In fact, two days after he resigned from Apple, Mr Quek started work at GovTech. Today, he is the director for Smart Nation Systems and Solutions Sensors and IoT (Internet of Things) at the agency.
"GovTech didn't want me to drag my feet around, so I had to start," he said laughingly.
He was put under the spotlight by PM Lee in a Facebook post earlier this month, when his ongoing work on the country's smart lamp posts project was highlighted.
And it is the smart lamp posts project, as well as the bigger Smart Nation Sensor Platform initiative, that "really excited" this engineer when he discovered more about the country's ambitious digital transformation plan.
HOW CAN WE HELP IMPROVE PEOPLE'S LIVES?
"I quickly realised after I spoke to the Smart Nation team that we're actually trying to build something super cool here: We're trying to build the biggest, most pervasive and nation-wide sensor network that the world has ever seen," Mr Quek shared.
He also acknowledged that his return was not just a personal one in coming back to help the country. "It's going to be very good for my career as well, being one of the guys to build something super amazing like this."
That said, he was adamant that the focus remains on the people, even though the concept of Smart Nation can sometimes be confusing or even divisive.

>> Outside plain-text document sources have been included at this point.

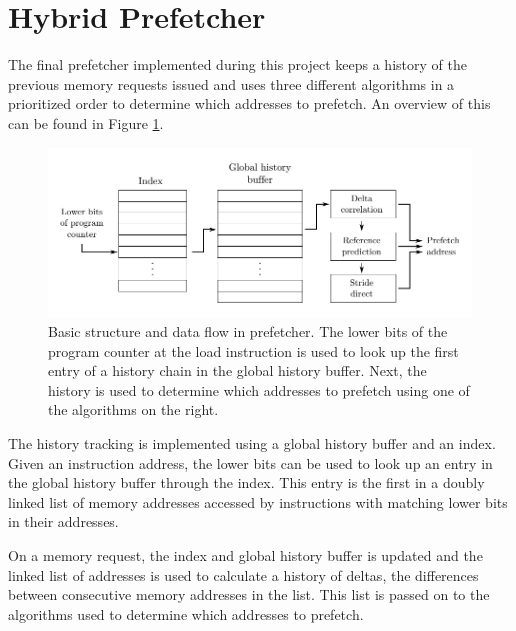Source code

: \section{Hybrid Prefetcher}
\label{sec:prefetcher}

The final prefetcher implemented during this project keeps a history of the
previous memory requests issued and uses three different algorithms in a
prioritized order to determine which addresses to prefetch.
An overview of this can be found in Figure \ref{fig:prefetcher}.

\begin{figure}[h]
	\centering
	\includegraphics{images/prefetcher.pdf}
	\caption{
		Basic structure and data flow in prefetcher. The lower bits of the
		program counter at the load instruction is used to look up the first
		entry of a history chain in the global history buffer. Next, the history
		is used to determine which addresses to prefetch using one of the
		algorithms on the right.
	}
	\label{fig:prefetcher}
\end{figure}

The history tracking is implemented using a global history buffer and an index.
Given an instruction address, the lower bits can be used to look up an entry in
the global history buffer through the index.
This entry is the first in a doubly linked list of memory addresses accessed by
instructions with matching lower bits in their addresses.

On a memory request, the index and global history buffer is updated and the
linked list of addresses is used to calculate a history of deltas, the
differences between consecutive memory addresses in the list.
This list is passed on to the algorithms used to determine which addresses to
prefetch.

This is true even in his family. Mr Quek shared that his mother-in-law does not understand what he does and would just say he works on street lamps. "She just doesn't understand what is a smart lamp post," he said.
As an example, he showed how his team has created an audio sensing camera that could react to sounds nearby and automatically face the lens to where it originated from. This prototype, he explained, was conceived because of the question: Can we have a better response to an emergency situation on the street?
Bringing it further, the director explained that the camera, when deployed on street lamps in parks, could be used to pick up incidents such as when someone is being attacked or needing help in the middle of the night.
So while the technology is important, he is keen to make sure his team focuses on people's needs.
He said: "How can I use all these sensors and technology to make a difference - that's the biggest challenge I give to my team and myself.
"(At the end of the day,) people really need to see the end result to appreciate (the Smart Nation vision)."